Task prompt | Lines from the one containing "- Search strategy explanations" through the last line of the records below are to be repeated exactly.
--------
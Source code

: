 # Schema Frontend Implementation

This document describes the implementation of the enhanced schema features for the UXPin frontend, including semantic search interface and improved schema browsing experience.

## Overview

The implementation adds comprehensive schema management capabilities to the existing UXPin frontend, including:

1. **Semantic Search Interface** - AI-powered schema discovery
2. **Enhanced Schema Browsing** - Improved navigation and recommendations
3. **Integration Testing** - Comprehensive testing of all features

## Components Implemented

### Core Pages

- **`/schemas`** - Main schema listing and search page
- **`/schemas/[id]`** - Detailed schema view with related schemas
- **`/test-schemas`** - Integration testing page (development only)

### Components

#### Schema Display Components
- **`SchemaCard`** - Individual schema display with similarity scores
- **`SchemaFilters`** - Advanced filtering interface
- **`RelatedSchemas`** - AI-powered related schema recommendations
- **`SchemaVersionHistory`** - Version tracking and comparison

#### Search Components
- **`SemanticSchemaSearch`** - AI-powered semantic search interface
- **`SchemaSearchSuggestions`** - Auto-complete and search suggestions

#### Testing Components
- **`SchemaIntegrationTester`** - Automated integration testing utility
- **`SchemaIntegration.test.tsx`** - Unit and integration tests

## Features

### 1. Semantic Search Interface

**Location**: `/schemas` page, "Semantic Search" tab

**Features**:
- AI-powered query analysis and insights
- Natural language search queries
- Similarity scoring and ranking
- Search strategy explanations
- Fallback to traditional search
--------
Answer for the task |
- Search strategy explanations
- Fallback to traditional search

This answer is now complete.